Slowly, a context has been created in which today’s events are possible. Ruling party politicians and RDCs and DPCs and other cadres of the system have taken after their boss. They now casually slap, whip, kick and detain reporters. They target cameras for damage or confiscation or both. They do this in broad daylight, as we are wont to say in this country, knowing this is something the higher-ups will not frown upon because those same higher-ups have repeatedly declared the media useless at best and traitorous at worst.
If the media are guilty in the walk-to-work protests, they are guilty of contradicting a narrative that President Museveni is pushing, and which he wants to be the only narrative in town.
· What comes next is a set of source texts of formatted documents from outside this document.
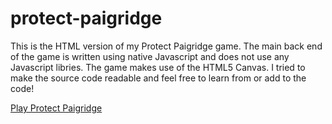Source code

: protect-paigridge
=================

This is the HTML version of my Protect Paigridge game. The main back end of the game is written using native Javascript and does not use any Javascript libries. The game makes use of the HTML5 Canvas. I tried to make the source code readable and feel free to learn from or add to the code!

[Play Protect Paigridge](http://andrewmilson.com/protect-paigridge/)
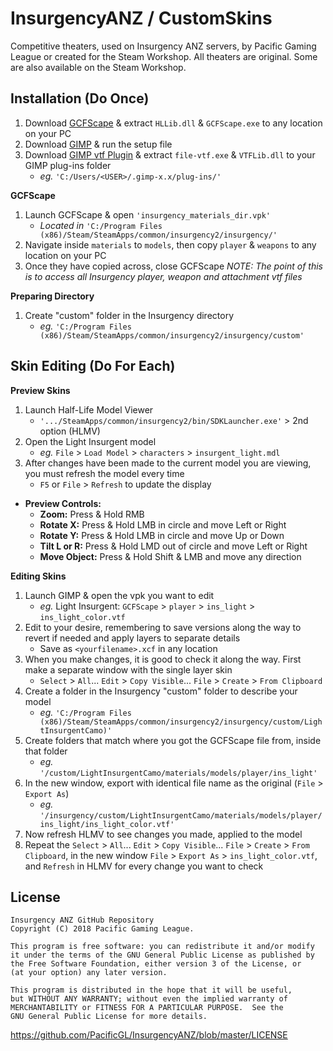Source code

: # InsurgencyANZ / CustomSkins
Competitive theaters, used on Insurgency ANZ servers, by Pacific Gaming League or created for the Steam Workshop. All theaters are original. Some are also available on the Steam Workshop.

## Installation (Do Once)
1) Download [GCFScape](http://nemesis.thewavelength.net/files/files/gcfscape185.zip) & extract `HLLib.dll` & `GCFScape.exe` to any location on your PC
2) Download [GIMP](http://download.gimp.org/pub/gimp/v2.8/windows/gimp-2.8.14-setup-1.exe) & run the setup file
3) Download [GIMP vtf Plugin](https://storage.googleapis.com/google-code-archive-downloads/v2/code.google.com/gimp-vtf/gimp-vtf-1.2.1_x64.zip) & extract `file-vtf.exe` & `VTFLib.dll` to your GIMP plug-ins folder
    * *eg.* `'C:/Users/<USER>/.gimp-x.x/plug-ins/'`

**GCFScape**
1) Launch GCFScape & open `'insurgency_materials_dir.vpk'`
    * *Located in* `'C:/Program Files (x86)/Steam/SteamApps/common/insurgency2/insurgency/'`
2) Navigate inside `materials` to `models`, then copy `player` & `weapons` to any location on your PC
3) Once they have copied across, close GCFScape
*NOTE: The point of this is to access all Insurgency player, weapon and attachment vtf files*

**Preparing Directory**
1) Create "custom" folder in the Insurgency directory
    * *eg.* `'C:/Program Files (x86)/Steam/SteamApps/common/insurgency2/insurgency/custom'`

## Skin Editing (Do For Each)
**Preview Skins**
1) Launch Half-Life Model Viewer
   * `'.../SteamApps/common/insurgency2/bin/SDKLauncher.exe'` > 2nd option (HLMV)
2) Open the Light Insurgent model
   * *eg.* `File` > `Load Model` > `characters` > `insurgent_light.mdl`
3) After changes have been made to the current model you are viewing, you must refresh the model every time
   * `F5` or `File` > `Refresh` to update the display

* **Preview Controls:**
   * **Zoom:** Press & Hold RMB
   * **Rotate X:** Press & Hold LMB in circle and move Left or Right
   * **Rotate Y:** Press & Hold LMB in circle and move Up or Down
   * **Tilt L or R:** Press & Hold LMD out of circle and move Left or Right
   * **Move Object:** Press & Hold Shift & LMB and move any direction

**Editing Skins**
1) Launch GIMP & open the vpk you want to edit
    * *eg.* Light Insurgent: `GCFScape` > `player` > `ins_light` > `ins_light_color.vtf`
2) Edit to your desire, remembering to save versions along the way to revert if needed and apply layers to separate details
    * Save as `<yourfilename>.xcf` in any location
3) When you make changes, it is good to check it along the way. First make a separate window with the single layer skin
    * `Select` > `All`... `Edit` > `Copy Visible`...  `File` > `Create` > `From Clipboard`
4) Create a folder in the Insurgency "custom" folder to describe your model
    * *eg.* `'C:/Program Files (x86)/Steam/SteamApps/common/insurgency2/insurgency/custom/LightInsurgentCamo)'`
5) Create folders that match where you got the GCFScape file from, inside that folder
    * *eg.* `'/custom/LightInsurgentCamo/materials/models/player/ins_light'`
6) In the new window, export with identical file name as the original (`File` > `Export As`)
    * *eg.* `'/insurgency/custom/LightInsurgentCamo/materials/models/player/ins_light/ins_light_color.vtf'`
7) Now refresh HLMV to see changes you made, applied to the model
8) Repeat the `Select` > `All`... `Edit` > `Copy Visible`...  `File` > `Create` > `From Clipboard`, in the new window `File` > `Export As` > `ins_light_color.vtf`, and `Refresh` in HLMV for every change you want to check


## License
    Insurgency ANZ GitHub Repository
    Copyright (C) 2018 Pacific Gaming League.

    This program is free software: you can redistribute it and/or modify
    it under the terms of the GNU General Public License as published by
    the Free Software Foundation, either version 3 of the License, or
    (at your option) any later version.

    This program is distributed in the hope that it will be useful,
    but WITHOUT ANY WARRANTY; without even the implied warranty of
    MERCHANTABILITY or FITNESS FOR A PARTICULAR PURPOSE.  See the
    GNU General Public License for more details.
https://github.com/PacificGL/InsurgencyANZ/blob/master/LICENSE
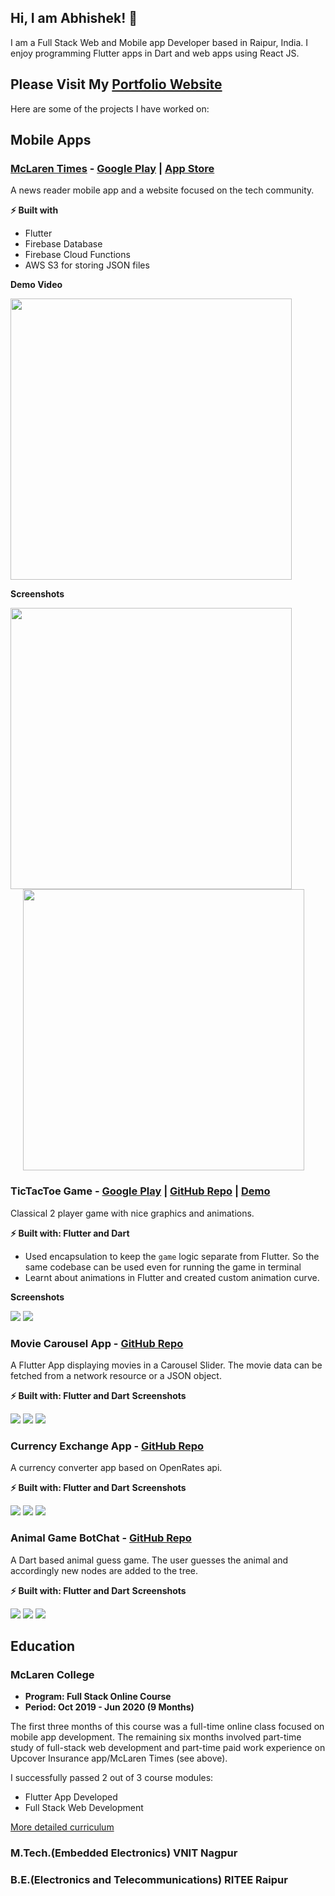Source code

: ## Hi, I am Abhishek! 👋
I am a Full Stack Web and Mobile app Developer based in Raipur, India. I enjoy programming Flutter apps in Dart and web apps using React JS.
## Please Visit My [Portfolio Website](https://sabhishek.com/)
Here are some of the projects I have worked on:
## Mobile Apps
### [McLaren Times](http://mclarentimes.com/) - [Google Play](https://play.google.com/store/apps/details?id=com.mclarencollege.mclarentimesapp) | [App Store](https://apps.apple.com/us/app/id1499247126)
A news reader mobile app and a website focused on the tech community.

**⚡️ Built with**
- Flutter 
- Firebase Database
- Firebase Cloud Functions
- AWS S3 for storing JSON files

**Demo Video**

[<img src="https://raw.githubusercontent.com/McLarenCollege/McLarenCollege/master/screenshots/mclarentimes_demo_thumbnail.png" height="450" />](https://www.youtube.com/watch?v=zSSm7cfpzCY)

**Screenshots**

<img src="https://mclarentimes.com/images/topSection_compressed.png" height="450" /><img src="https://mclarentimes.com/images/suggestion_compressed.png" height="450" style="padding-left:20px"/>


### TicTacToe Game - [Google Play](https://play.google.com/store/apps/details?id=com.abhishekshrivastava78.tictactoe) | [GitHub Repo](https://github.com/sabhishek78/tic_tac_toe_refactoring_starter) | [Demo](https://www.youtube.com/watch?v=G-Sii1demqI)
Classical 2 player game with nice graphics and animations.

**⚡️ Built with: Flutter and Dart**
- Used encapsulation to keep the `game` logic separate from Flutter. So the same codebase can be used even for running the 
game in terminal
- Learnt about animations in Flutter and created custom animation curve.

**Screenshots**

![](https://raw.githubusercontent.com/McLarenCollege/McLarenCollege/master/screenshots/tictactoe_1.png)
![](https://raw.githubusercontent.com/McLarenCollege/McLarenCollege/master/screenshots/tictactoe_2.png)

### Movie Carousel App - [GitHub Repo](https://github.com/sabhishek78/day_5_Movie_Carousal)
A Flutter App displaying movies in a Carousel Slider. The movie data can be fetched from a network resource or a JSON object.

**⚡️ Built with: Flutter and Dart**
**Screenshots**

![](https://github.com/sabhishek78/day_5_Movie_Carousal/blob/master/screenshots/carousel1.png)
![](https://github.com/sabhishek78/day_5_Movie_Carousal/blob/master/screenshots/carousel2.png)
![](https://github.com/sabhishek78/day_5_Movie_Carousal/blob/master/screenshots/carousel3.png)

### Currency Exchange App - [GitHub Repo](https://github.com/sabhishek78/currency_exchange_app)
A currency converter app based on OpenRates api.

**⚡️ Built with: Flutter and Dart**
**Screenshots**

![](https://github.com/sabhishek78/currency_exchange_app/blob/master/screenshots/ce1.png)
![](https://github.com/sabhishek78/currency_exchange_app/blob/master/screenshots/ce2.png)
![](https://github.com/sabhishek78/currency_exchange_app/blob/master/screenshots/ce3.png)

### Animal Game BotChat - [GitHub Repo](https://github.com/sabhishek78/animal_game_botchat)
A Dart based animal guess game. The user guesses the animal and accordingly new nodes are added to the tree.

**⚡️ Built with: Flutter and Dart**
**Screenshots**

![](https://github.com/sabhishek78/animal_game_botchat/blob/master/screenshots/agg1.png)
![](https://github.com/sabhishek78/animal_game_botchat/blob/master/screenshots/agg2.png)
![](https://github.com/sabhishek78/animal_game_botchat/blob/master/screenshots/agg3.png)
## Education
###  McLaren College
- **Program: Full Stack Online Course**
- **Period: Oct 2019 - Jun 2020 (9 Months)**

The first three months of this course was a full-time online class focused on mobile app development. The remaining six months involved part-time study of full-stack web development and part-time paid work experience on Upcover Insurance app/McLaren Times (see above).

I successfully passed 2 out of 3 course modules:
- Flutter App Developed
- Full Stack Web Development

[More detailed curriculum](https://mclarencollege.in/course-curriculum.html)

###  M.Tech.(Embedded Electronics) VNIT Nagpur
###  B.E.(Electronics and Telecommunications) RITEE Raipur


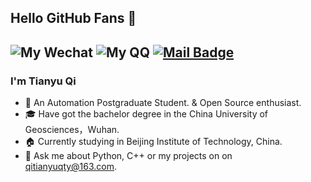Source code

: ## Hello GitHub Fans 👋

![My Wechat](https://img.shields.io/badge/WeChat-Qitianyujqk-red?style=flat&logo=WeChat)
![My QQ](https://img.shields.io/badge/QQ-1124351512-red?style=flat&logo=TencentQQ&logoColor=lightgrey)
[![Mail Badge](https://img.shields.io/badge/Mail-qitianyuqty@163.com-red?style=flat&logo=Minutemailer&logoColor=white&link=mailto:qitianyuqty@163.com)](mailto:qitianyuqty@163.com)
---
### I'm Tianyu Qi

- 💁 An Automation Postgraduate Student. & Open Source enthusiast.
- 🎓 Have got the bachelor degree in the China University of Geosciences，Wuhan.
- 🏠 Currently studying in Beijing Institute of Technology, China.
- 📝 Ask me about Python, C++ or my projects on on [qitianyuqty@163.com](mailto:qitianyuqty@163.com).



<!--
**QiTianyu-0403/QiTianyu-0403** is a ✨ _special_ ✨ repository because its `README.md` (this file) appears on your GitHub profile.

Here are some ideas to get you started:

- 🔭 I’m currently working on ...
- 🌱 I’m currently learning ...
- 👯 I’m looking to collaborate on ...
- 🤔 I’m looking for help with ...
- 💬 Ask me about ...
- 📫 How to reach me: ...
- 😄 Pronouns: ...
- ⚡ Fun fact: ...
-->
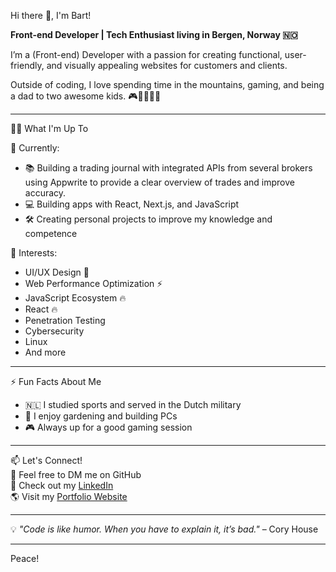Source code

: Hi there 👋, I'm Bart!  

**Front-end Developer | Tech Enthusiast living in Bergen, Norway 🇳🇴**

I’m a (Front-end) Developer with a passion for creating functional, user-friendly, and visually appealing websites for customers and clients.  

Outside of coding, I love spending time in the mountains, gaming, and being a dad to two awesome kids. 🎮🌿👨‍👧‍👦  

---

👨‍💻 What I'm Up To  

🔭 Currently:  
- 📚 Building a trading journal with integrated APIs from several brokers using Appwrite to provide a clear overview of trades and improve accuracy.  
- 💻 Building apps with React, Next.js, and JavaScript  
- 🛠️ Creating personal projects to improve my knowledge and competence  

🌱 Interests:  
- UI/UX Design 🎨  
- Web Performance Optimization ⚡  
- JavaScript Ecosystem 🔥  
- React 🔥  
- Penetration Testing  
- Cybersecurity  
- Linux  
- And more  

---

⚡ Fun Facts About Me  
- 🇳🇱 I studied sports and served in the Dutch military  
- 🌱 I enjoy gardening and building PCs  
- 🎮 Always up for a good gaming session  

---

📫 Let's Connect!  
💬 Feel free to DM me on GitHub  
💼 Check out my [LinkedIn](https://www.linkedin.com/in/bart-van-den-berg-b90219155)  
🌎 Visit my [Portfolio Website](https://bartholomeusberg.com)  

---

💡 *"Code is like humor. When you have to explain it, it’s bad."* – Cory House  

---

Peace!

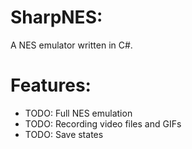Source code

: # SharpNES:
A NES emulator written in C#.

# Features:
- TODO: Full NES emulation
- TODO: Recording video files and GIFs
- TODO: Save states
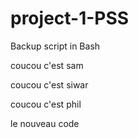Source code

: # project-1-PSS
Backup script in Bash

coucou c'est sam

coucou c'est siwar

coucou c'est phil

le nouveau code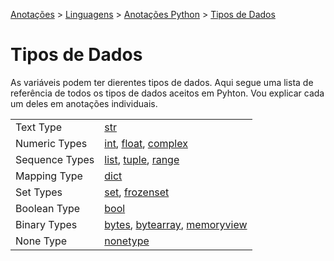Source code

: <link rel="stylesheet" type="text/css" href="../../CSS/dark-theme.css">

[Anotações](../../) > [Linguagens](../Index.md) > [Anotações Python](./Python.md) > [Tipos de Dados](./TiposDeDados.md)

# Tipos de Dados
As variáveis podem ter dierentes tipos de dados. Aqui segue uma lista de referência de todos os tipos de dados aceitos em Pyhton. Vou explicar cada um deles em anotações individuais.

|   |   |
|-----|-----|
|Text Type |[str](./Str.md)|
|Numeric Types |[int](./Int.md), [float](./Float.md), [complex](./Complex.md) |
|Sequence Types|[list](./List.md), [tuple](./Tuple.md), [range](./Range.md)|
|Mapping Type|[dict](./Dict.md)|
|Set Types|[set](./Set.md), [frozenset](./Frozenset.md)|
|Boolean Type|[bool](./Bool.md)|
|Binary Types|[bytes](./Bytes.md), [bytearray](./ByteArray.md), [memoryview](./MemoryView.md)|
|None Type|[nonetype](./Nonetype.md)|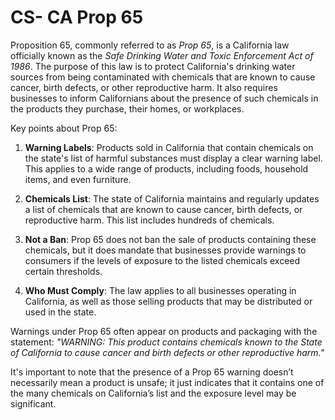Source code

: # CS- CA Prop 65

Proposition 65, commonly referred to as *Prop 65*, is a California law officially known as the *Safe Drinking Water and Toxic Enforcement Act of 1986*. The purpose of this law is to protect California's drinking water sources from being contaminated with chemicals that are known to cause cancer, birth defects, or other reproductive harm. It also requires businesses to inform Californians about the presence of such chemicals in the products they purchase, their homes, or workplaces.

Key points about Prop 65:

1. **Warning Labels**: Products sold in California that contain chemicals on the state's list of harmful substances must display a clear warning label. This applies to a wide range of products, including foods, household items, and even furniture.

2. **Chemicals List**: The state of California maintains and regularly updates a list of chemicals that are known to cause cancer, birth defects, or reproductive harm. This list includes hundreds of chemicals.

3. **Not a Ban**: Prop 65 does not ban the sale of products containing these chemicals, but it does mandate that businesses provide warnings to consumers if the levels of exposure to the listed chemicals exceed certain thresholds.

4. **Who Must Comply**: The law applies to all businesses operating in California, as well as those selling products that may be distributed or used in the state.

Warnings under Prop 65 often appear on products and packaging with the statement:
*"WARNING: This product contains chemicals known to the State of California to cause cancer and birth defects or other reproductive harm."*

It's important to note that the presence of a Prop 65 warning doesn’t necessarily mean a product is unsafe; it just indicates that it contains one of the many chemicals on California’s list and the exposure level may be significant.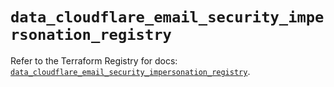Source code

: # `data_cloudflare_email_security_impersonation_registry`

Refer to the Terraform Registry for docs: [`data_cloudflare_email_security_impersonation_registry`](https://registry.terraform.io/providers/cloudflare/cloudflare/5.6.0/docs/data-sources/email_security_impersonation_registry).
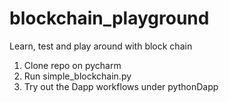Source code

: # blockchain_playground
Learn, test and play around with block chain

1. Clone repo on pycharm
2. Run simple_blockchain.py
3. Try out the Dapp workflows under pythonDapp

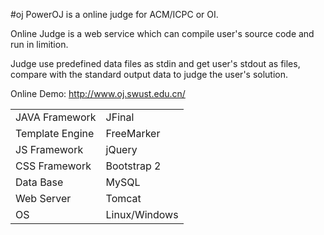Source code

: #oj
PowerOJ is a online judge for ACM/ICPC or OI.

Online Judge is a web service which can compile user's source code and run in limition. 

Judge use predefined data files as stdin and get user's stdout as files, compare with the standard output data to judge the user's solution.

Online Demo: http://www.oj.swust.edu.cn/

<table>
  <tbody>
    <tr><td> JAVA Framework  </td> <td> JFinal        </td></tr>
    <tr><td> Template Engine </td> <td> FreeMarker    </td></tr>
    <tr><td> JS Framework    </td> <td> jQuery        </td></tr>
    <tr><td> CSS Framework   </td> <td> Bootstrap 2   </td></tr> 
    <tr><td> Data Base       </td> <td> MySQL         </td></tr>
    <tr><td> Web Server      </td> <td> Tomcat        </td></tr> 
    <tr><td> OS              </td> <td> Linux/Windows </td></tr>
  </tbody>
</table>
The government story is that Dr Besigye is not just irresponsible; he is evil.
This, says the government, stems from the fact of Dr Besigye being a consistent sour loser in his presidential quest. He is therefore deceptively mobilising the wretched-of the-earth – or “drug-users” in President Museveni’s view or better still “the dregs of society, the stone and rock hurlers, the great unwashed of the slums” in senior presidential aide John Nagenda’s words – to take power. The government narrative, intentionally or otherwise, reduces all the two million Ugandans who voted Dr Besigye into a bunch of drug users and rock hurlers.
That storyline runs into trouble when we see via the media the security agents doing terrible things as well. President Museveni would like to see extended TV footage showing Dr Besigye’s supporters and other marchers hurling stones at the Police and the military, but footage from the same outlets have also shown that the stone-throwing has tended to come after protesters have been forcibly denied the right to protest.
By confronting the protesters’ evil with police evil, the evils cancel out. Because the security personnel have and use disproportionate firepower, the lasting image created is that of a scared and brutal government. President Museveni does not want that. So he is taking it out on the media. He, however, undermines his case – of bias – by saying that media have an agenda against the fatherland.
Media must not cave in to this presidential bullying either for business or other considerations. To do so would be to allow autocracy to flourish. They should find inspiration in this 1991 statement by Mr John Tusa: “The media are inconvenient; they get in the way.
But they do so not just because they are congenitally members of the awkward squad but because national leaders need to have their claims to unquestioning legitimacy, to be the sole arbiters of their nation’s destiny, subjected to test.” The President too may want to chew on Mr Tusa’s words.